I had an awful nightmare recently. Soundly asleep at home in peaceful Umm Suqqeim, my bedroom door was suddenly and violently thrown open. Standing there in front of my sleep-befuddled eyes was a small, balding man in a grey suit with a faint pin-stripe, holding a black leather briefcase.
He reached into his jacket pocket and pulled out an ID wallet, with a gold badge and a card with his mugshot on it. “Special Agent Mercks, Global Revenue Service,” he growled, in an accent I could only place as Northern France, maybe Belgium. “You owe us.”
Then I awoke, realised it was only a bad dream, and dozed off again. In fact I forgot about my nocturnal disturbance until I saw the lead story on the Financial Times that morning. “EU states back call to target tax havens,” ran the headline. Maybe not a nightmare after all – perhaps a premonition.
The EU, egged on by Germany, wants to clamp down on all those small European countries, such as Liechtenstein, Luxembourg and Austria, that EU officials regard as “tax havens”. The bureaucrats of Brussels believe they are missing out on revenue that EU citizens, on the advice of some of the finest brains in the accounting industry, entrust to the admirable banking network of these fine nations. Time to put a stop to it, says the EU.
Well the EU can do as it likes in the EU, provided it persuades member states to go along with it. But the FT piece went on: “The EU was already studying ways to clamp down on tax evasion in non-EU territories such as Hong Kong, Macao and Singapore.” Add the UAE, with its liberal and enlightened approach to personal revenue, to that list, and my nightmare might begin to approach reality.
Worse still, the Organisation for Economic Co-operation and Development (OECD) and something called the Financial Action Task Force (FATF) are busy going round the world giving black marks to countries that do not adhere to their own, very Western and Anglo-Saxon, views on taxation of personal income. They wrap it all up as a “campaign” against money laundering and corruption, but the end result is the same – the revenue takes more of the dollars, deutschemarks or dirhams we work so hard to accumulate.
The nerve of it. I have always felt sorry for Americans, who are taxed on their worldwide income, regardless of where they live or where it is earned. Now it seems the world’s financial policemen want to impose this system on everybody else. What about sovereignty? What about diversity? What about our money?
I understand the principle of income taxation, and agree with it to a point. For the sake of equality of opportunity and alleviation of poverty, ill-health and other social evils, there are services and utilities that are better paid for by the community than by individuals. In the West, the model that has developed has been that of the centralised exchequer gathering taxes and then deciding how they should be spent, for the good of all. But the Western model is not universal. In the Muslim world, for example, many of the same functions have been performed by charities and philanthropy. In Asia, tax on income is a recent phenomenon, and still has not really caught on in still-largely agrarian societies of India and China.

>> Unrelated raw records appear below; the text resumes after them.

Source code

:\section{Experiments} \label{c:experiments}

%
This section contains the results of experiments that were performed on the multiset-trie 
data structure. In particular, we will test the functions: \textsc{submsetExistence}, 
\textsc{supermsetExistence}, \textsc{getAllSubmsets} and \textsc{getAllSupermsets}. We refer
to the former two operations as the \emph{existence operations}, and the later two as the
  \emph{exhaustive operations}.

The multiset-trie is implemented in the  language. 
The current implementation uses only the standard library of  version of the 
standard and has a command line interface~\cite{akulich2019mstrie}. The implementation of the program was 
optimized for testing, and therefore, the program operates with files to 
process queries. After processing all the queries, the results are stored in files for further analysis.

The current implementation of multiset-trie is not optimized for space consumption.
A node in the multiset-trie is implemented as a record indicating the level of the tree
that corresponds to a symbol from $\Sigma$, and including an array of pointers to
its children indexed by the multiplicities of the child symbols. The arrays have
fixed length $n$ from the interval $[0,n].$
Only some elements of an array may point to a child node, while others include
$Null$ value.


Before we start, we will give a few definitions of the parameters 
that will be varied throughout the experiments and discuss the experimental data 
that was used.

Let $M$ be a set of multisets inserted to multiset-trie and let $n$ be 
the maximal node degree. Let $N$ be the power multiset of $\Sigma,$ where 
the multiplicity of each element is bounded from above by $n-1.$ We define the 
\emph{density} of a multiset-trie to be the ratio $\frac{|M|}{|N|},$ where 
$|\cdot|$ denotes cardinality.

In the UAE, there are taxes imposed by municipalities and emirates on consumption and some corporate activities. But there has been no need so far for taxation on personal incomes. Social inequality and poverty have been addressed by the resources of a benevolent state, the philanthropy of individuals and organisations, and by the cash-generating effects of a dynamic and fast growing economy. To tax individual incomes would throw that efficient wealth-generating machine into reverse.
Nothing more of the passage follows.